* Work to complete *
For the entries below, the result should be an exact transcription of the lines from the one with "should display required" up to and including the one with "de dominio, etc.).", and only those.

* Extracted data *
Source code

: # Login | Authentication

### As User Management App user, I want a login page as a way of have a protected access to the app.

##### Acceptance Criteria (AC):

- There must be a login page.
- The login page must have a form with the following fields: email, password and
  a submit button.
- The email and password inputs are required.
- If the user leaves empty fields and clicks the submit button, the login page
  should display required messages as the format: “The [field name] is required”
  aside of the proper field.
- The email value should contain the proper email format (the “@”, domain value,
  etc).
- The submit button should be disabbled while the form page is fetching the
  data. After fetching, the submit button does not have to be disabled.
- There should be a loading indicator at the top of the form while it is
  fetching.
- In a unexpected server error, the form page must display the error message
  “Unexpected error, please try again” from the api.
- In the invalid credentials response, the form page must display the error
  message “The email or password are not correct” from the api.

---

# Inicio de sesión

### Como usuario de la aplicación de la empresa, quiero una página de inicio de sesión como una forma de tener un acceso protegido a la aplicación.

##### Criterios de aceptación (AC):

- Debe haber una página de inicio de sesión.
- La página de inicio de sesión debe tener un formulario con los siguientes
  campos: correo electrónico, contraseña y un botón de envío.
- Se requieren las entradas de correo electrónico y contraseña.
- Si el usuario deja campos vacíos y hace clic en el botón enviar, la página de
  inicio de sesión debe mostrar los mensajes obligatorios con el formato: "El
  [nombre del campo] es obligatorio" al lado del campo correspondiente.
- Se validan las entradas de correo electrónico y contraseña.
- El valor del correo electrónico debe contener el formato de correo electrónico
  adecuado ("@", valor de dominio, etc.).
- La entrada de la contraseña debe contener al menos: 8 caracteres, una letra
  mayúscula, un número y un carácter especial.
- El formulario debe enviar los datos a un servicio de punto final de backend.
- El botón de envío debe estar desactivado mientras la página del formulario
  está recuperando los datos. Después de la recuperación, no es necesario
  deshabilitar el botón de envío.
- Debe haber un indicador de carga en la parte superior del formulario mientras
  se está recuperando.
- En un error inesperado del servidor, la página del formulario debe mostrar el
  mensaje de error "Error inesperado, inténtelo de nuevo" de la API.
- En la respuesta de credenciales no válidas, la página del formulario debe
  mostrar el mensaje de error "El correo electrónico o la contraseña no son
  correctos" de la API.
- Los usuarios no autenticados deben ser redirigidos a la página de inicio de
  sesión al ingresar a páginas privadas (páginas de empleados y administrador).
==
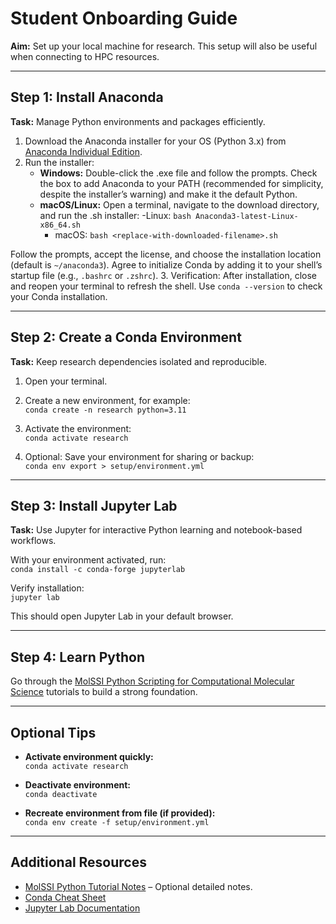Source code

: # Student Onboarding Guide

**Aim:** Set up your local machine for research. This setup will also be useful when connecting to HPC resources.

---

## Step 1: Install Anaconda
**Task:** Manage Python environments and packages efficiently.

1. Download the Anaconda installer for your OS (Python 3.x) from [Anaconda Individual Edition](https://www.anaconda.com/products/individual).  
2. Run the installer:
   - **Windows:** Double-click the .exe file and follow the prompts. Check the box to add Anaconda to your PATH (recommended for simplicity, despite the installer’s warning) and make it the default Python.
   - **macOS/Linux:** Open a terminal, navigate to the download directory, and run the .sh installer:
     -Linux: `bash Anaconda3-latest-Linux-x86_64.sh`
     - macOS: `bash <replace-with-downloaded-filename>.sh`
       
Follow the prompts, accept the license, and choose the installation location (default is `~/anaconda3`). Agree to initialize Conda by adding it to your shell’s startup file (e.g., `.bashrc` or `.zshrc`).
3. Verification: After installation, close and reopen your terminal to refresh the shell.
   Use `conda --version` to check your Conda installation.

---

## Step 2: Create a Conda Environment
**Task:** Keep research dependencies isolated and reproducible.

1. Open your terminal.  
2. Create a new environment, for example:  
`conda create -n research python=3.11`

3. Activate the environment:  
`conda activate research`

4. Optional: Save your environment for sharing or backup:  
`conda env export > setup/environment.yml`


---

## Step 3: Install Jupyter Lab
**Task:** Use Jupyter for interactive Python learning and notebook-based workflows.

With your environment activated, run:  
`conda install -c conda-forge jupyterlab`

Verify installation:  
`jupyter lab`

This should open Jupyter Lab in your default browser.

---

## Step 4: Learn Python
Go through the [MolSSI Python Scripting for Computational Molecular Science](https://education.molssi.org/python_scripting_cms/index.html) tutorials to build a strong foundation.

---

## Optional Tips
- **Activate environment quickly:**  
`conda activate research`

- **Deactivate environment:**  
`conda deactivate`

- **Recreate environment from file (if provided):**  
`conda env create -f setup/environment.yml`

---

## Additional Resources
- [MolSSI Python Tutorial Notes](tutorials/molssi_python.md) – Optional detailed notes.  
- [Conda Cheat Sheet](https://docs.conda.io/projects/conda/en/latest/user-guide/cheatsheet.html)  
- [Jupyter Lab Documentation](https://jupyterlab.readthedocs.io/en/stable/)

* Task solution *
  should display required messages as the format: “The [field name] is required”
  aside of the proper field.
- The email value should contain the proper email format (the “@”, domain value,
  etc).
- The submit button should be disabbled while the form page is fetching the
  data. After fetching, the submit button does not have to be disabled.
- There should be a loading indicator at the top of the form while it is
  fetching.
- In a unexpected server error, the form page must display the error message
  “Unexpected error, please try again” from the api.
- In the invalid credentials response, the form page must display the error
  message “The email or password are not correct” from the api.

---

# Inicio de sesión

### Como usuario de la aplicación de la empresa, quiero una página de inicio de sesión como una forma de tener un acceso protegido a la aplicación.

##### Criterios de aceptación (AC):

- Debe haber una página de inicio de sesión.
- La página de inicio de sesión debe tener un formulario con los siguientes
  campos: correo electrónico, contraseña y un botón de envío.
- Se requieren las entradas de correo electrónico y contraseña.
- Si el usuario deja campos vacíos y hace clic en el botón enviar, la página de
  inicio de sesión debe mostrar los mensajes obligatorios con el formato: "El
  [nombre del campo] es obligatorio" al lado del campo correspondiente.
- Se validan las entradas de correo electrónico y contraseña.
- El valor del correo electrónico debe contener el formato de correo electrónico
  adecuado ("@", valor de dominio, etc.).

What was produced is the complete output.